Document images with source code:
■ ■ ■
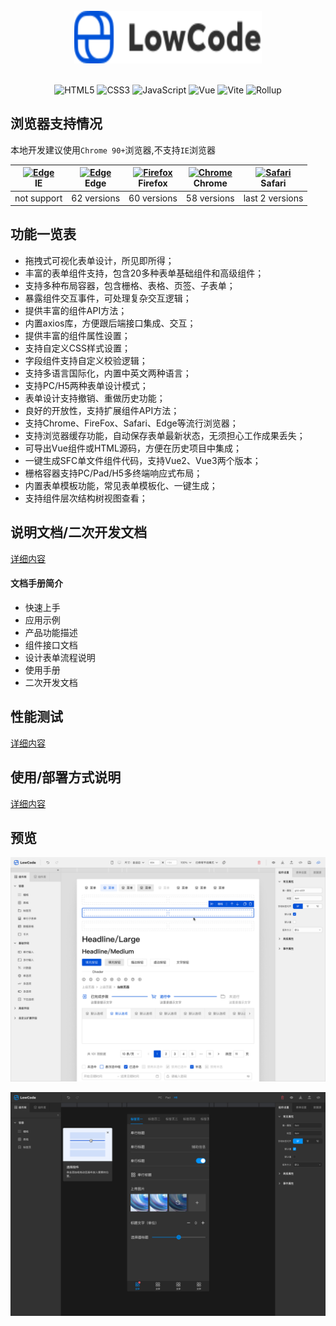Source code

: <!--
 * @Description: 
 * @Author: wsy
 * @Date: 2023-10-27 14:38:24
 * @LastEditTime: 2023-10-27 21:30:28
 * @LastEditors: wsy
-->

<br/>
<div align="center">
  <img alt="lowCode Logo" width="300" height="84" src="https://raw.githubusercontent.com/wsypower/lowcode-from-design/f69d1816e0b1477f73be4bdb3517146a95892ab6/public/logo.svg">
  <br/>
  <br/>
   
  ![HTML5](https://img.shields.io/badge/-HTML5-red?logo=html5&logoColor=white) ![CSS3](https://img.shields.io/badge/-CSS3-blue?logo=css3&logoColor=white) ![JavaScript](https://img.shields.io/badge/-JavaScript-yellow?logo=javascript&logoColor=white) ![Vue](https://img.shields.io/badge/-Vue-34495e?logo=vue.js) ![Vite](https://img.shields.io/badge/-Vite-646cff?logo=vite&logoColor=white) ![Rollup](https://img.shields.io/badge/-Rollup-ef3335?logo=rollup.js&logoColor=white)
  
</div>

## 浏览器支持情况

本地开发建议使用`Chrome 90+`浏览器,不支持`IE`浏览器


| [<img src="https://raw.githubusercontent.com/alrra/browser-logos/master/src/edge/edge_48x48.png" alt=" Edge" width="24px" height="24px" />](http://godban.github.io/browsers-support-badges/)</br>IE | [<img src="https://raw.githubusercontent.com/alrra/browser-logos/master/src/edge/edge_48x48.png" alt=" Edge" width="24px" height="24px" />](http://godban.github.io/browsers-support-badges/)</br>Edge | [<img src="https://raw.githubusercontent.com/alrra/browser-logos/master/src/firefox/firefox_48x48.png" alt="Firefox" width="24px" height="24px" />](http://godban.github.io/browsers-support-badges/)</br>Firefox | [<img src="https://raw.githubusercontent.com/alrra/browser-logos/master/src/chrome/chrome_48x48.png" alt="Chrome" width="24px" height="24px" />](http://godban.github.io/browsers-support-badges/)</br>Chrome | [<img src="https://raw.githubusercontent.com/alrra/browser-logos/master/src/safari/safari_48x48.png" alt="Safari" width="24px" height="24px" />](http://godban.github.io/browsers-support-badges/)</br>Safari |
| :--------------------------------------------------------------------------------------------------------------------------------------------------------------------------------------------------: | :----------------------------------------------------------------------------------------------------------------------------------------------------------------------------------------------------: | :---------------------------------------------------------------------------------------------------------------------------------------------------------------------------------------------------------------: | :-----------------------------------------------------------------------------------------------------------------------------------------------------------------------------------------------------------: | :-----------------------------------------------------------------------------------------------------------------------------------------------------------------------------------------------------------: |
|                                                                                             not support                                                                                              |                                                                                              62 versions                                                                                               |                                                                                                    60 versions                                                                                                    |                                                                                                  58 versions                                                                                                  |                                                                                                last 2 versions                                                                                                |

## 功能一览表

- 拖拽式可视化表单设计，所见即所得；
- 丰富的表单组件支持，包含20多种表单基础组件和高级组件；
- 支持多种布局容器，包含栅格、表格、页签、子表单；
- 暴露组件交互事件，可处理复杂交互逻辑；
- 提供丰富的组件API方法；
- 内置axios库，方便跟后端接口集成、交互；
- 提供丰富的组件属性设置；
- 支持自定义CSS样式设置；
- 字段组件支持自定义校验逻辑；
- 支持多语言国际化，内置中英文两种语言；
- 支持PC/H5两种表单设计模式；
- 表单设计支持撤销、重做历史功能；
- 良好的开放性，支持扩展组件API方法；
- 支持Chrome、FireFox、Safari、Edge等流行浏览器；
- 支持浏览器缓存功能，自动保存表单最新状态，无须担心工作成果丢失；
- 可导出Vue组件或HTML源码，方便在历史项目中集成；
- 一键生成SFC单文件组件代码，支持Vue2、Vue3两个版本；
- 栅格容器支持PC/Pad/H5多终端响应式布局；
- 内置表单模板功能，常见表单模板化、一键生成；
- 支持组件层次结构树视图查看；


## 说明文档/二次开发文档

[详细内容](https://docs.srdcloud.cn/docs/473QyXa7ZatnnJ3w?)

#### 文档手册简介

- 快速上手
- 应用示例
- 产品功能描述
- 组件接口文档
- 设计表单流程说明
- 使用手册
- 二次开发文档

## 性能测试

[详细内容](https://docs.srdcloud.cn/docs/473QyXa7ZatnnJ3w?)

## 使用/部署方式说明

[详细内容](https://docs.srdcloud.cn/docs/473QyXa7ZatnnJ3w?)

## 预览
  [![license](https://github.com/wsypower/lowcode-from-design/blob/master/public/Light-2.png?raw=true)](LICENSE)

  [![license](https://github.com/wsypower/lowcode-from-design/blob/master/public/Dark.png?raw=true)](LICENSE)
■ ■ ■
Exercise brief: Every line above with the word "width" belongs in the answer, copied as written.

Output below:
  <img alt="lowCode Logo" width="300" height="84" src="https://raw.githubusercontent.com/wsypower/lowcode-from-design/f69d1816e0b1477f73be4bdb3517146a95892ab6/public/logo.svg">
| [<img src="https://raw.githubusercontent.com/alrra/browser-logos/master/src/edge/edge_48x48.png" alt=" Edge" width="24px" height="24px" />](http://godban.github.io/browsers-support-badges/)</br>IE | [<img src="https://raw.githubusercontent.com/alrra/browser-logos/master/src/edge/edge_48x48.png" alt=" Edge" width="24px" height="24px" />](http://godban.github.io/browsers-support-badges/)</br>Edge | [<img src="https://raw.githubusercontent.com/alrra/browser-logos/master/src/firefox/firefox_48x48.png" alt="Firefox" width="24px" height="24px" />](http://godban.github.io/browsers-support-badges/)</br>Firefox | [<img src="https://raw.githubusercontent.com/alrra/browser-logos/master/src/chrome/chrome_48x48.png" alt="Chrome" width="24px" height="24px" />](http://godban.github.io/browsers-support-badges/)</br>Chrome | [<img src="https://raw.githubusercontent.com/alrra/browser-logos/master/src/safari/safari_48x48.png" alt="Safari" width="24px" height="24px" />](http://godban.github.io/browsers-support-badges/)</br>Safari |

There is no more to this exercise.